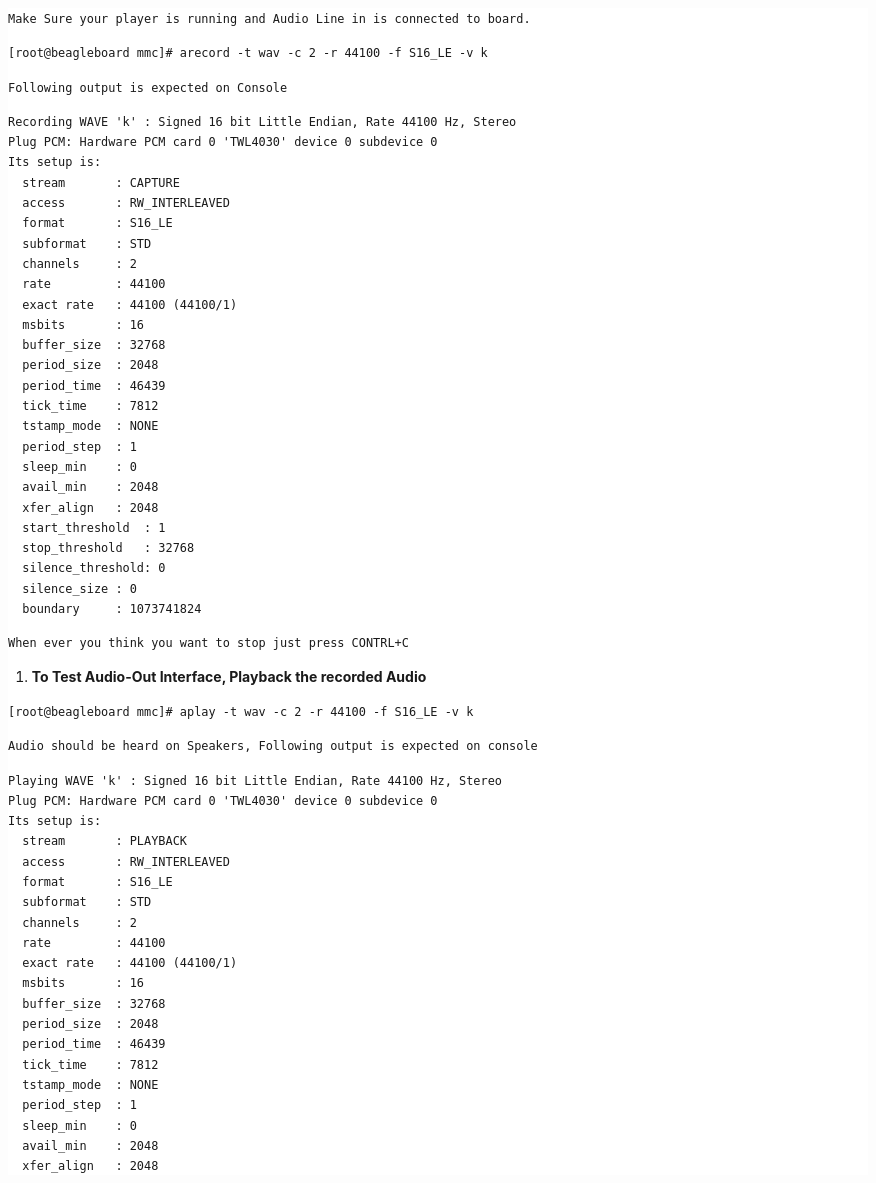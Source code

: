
 ```
Make Sure your player is running and Audio Line in is connected to board.
```
```
[root@beagleboard mmc]# arecord -t wav -c 2 -r 44100 -f S16_LE -v k
```
```
Following output is expected on Console
```
```
Recording WAVE 'k' : Signed 16 bit Little Endian, Rate 44100 Hz, Stereo
Plug PCM: Hardware PCM card 0 'TWL4030' device 0 subdevice 0
Its setup is:
  stream       : CAPTURE
  access       : RW_INTERLEAVED
  format       : S16_LE
  subformat    : STD
  channels     : 2
  rate         : 44100
  exact rate   : 44100 (44100/1)
  msbits       : 16
  buffer_size  : 32768
  period_size  : 2048
  period_time  : 46439
  tick_time    : 7812
  tstamp_mode  : NONE
  period_step  : 1
  sleep_min    : 0
  avail_min    : 2048
  xfer_align   : 2048
  start_threshold  : 1
  stop_threshold   : 32768
  silence_threshold: 0
  silence_size : 0
  boundary     : 1073741824
```
```
When ever you think you want to stop just press CONTRL+C
```
  1. **To Test Audio-Out Interface, Playback the recorded Audio**
```
[root@beagleboard mmc]# aplay -t wav -c 2 -r 44100 -f S16_LE -v k
```
```
Audio should be heard on Speakers, Following output is expected on console
```
```
Playing WAVE 'k' : Signed 16 bit Little Endian, Rate 44100 Hz, Stereo
Plug PCM: Hardware PCM card 0 'TWL4030' device 0 subdevice 0
Its setup is:
  stream       : PLAYBACK
  access       : RW_INTERLEAVED
  format       : S16_LE
  subformat    : STD
  channels     : 2
  rate         : 44100
  exact rate   : 44100 (44100/1)
  msbits       : 16
  buffer_size  : 32768
  period_size  : 2048
  period_time  : 46439
  tick_time    : 7812
  tstamp_mode  : NONE
  period_step  : 1
  sleep_min    : 0
  avail_min    : 2048
  xfer_align   : 2048
```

■ ■ ■

Your task is to copy exactly, and only, the lines from the line with "1. **To Test" through the last line of the entries, both included.

  1. **To Test Audio-Out Interface, Playback the recorded Audio**
```
[root@beagleboard mmc]# aplay -t wav -c 2 -r 44100 -f S16_LE -v k
```
```
Audio should be heard on Speakers, Following output is expected on console
```
```
Playing WAVE 'k' : Signed 16 bit Little Endian, Rate 44100 Hz, Stereo
Plug PCM: Hardware PCM card 0 'TWL4030' device 0 subdevice 0
Its setup is:
  stream       : PLAYBACK
  access       : RW_INTERLEAVED
  format       : S16_LE
  subformat    : STD
  channels     : 2
  rate         : 44100
  exact rate   : 44100 (44100/1)
  msbits       : 16
  buffer_size  : 32768
  period_size  : 2048
  period_time  : 46439
  tick_time    : 7812
  tstamp_mode  : NONE
  period_step  : 1
  sleep_min    : 0
  avail_min    : 2048
  xfer_align   : 2048
```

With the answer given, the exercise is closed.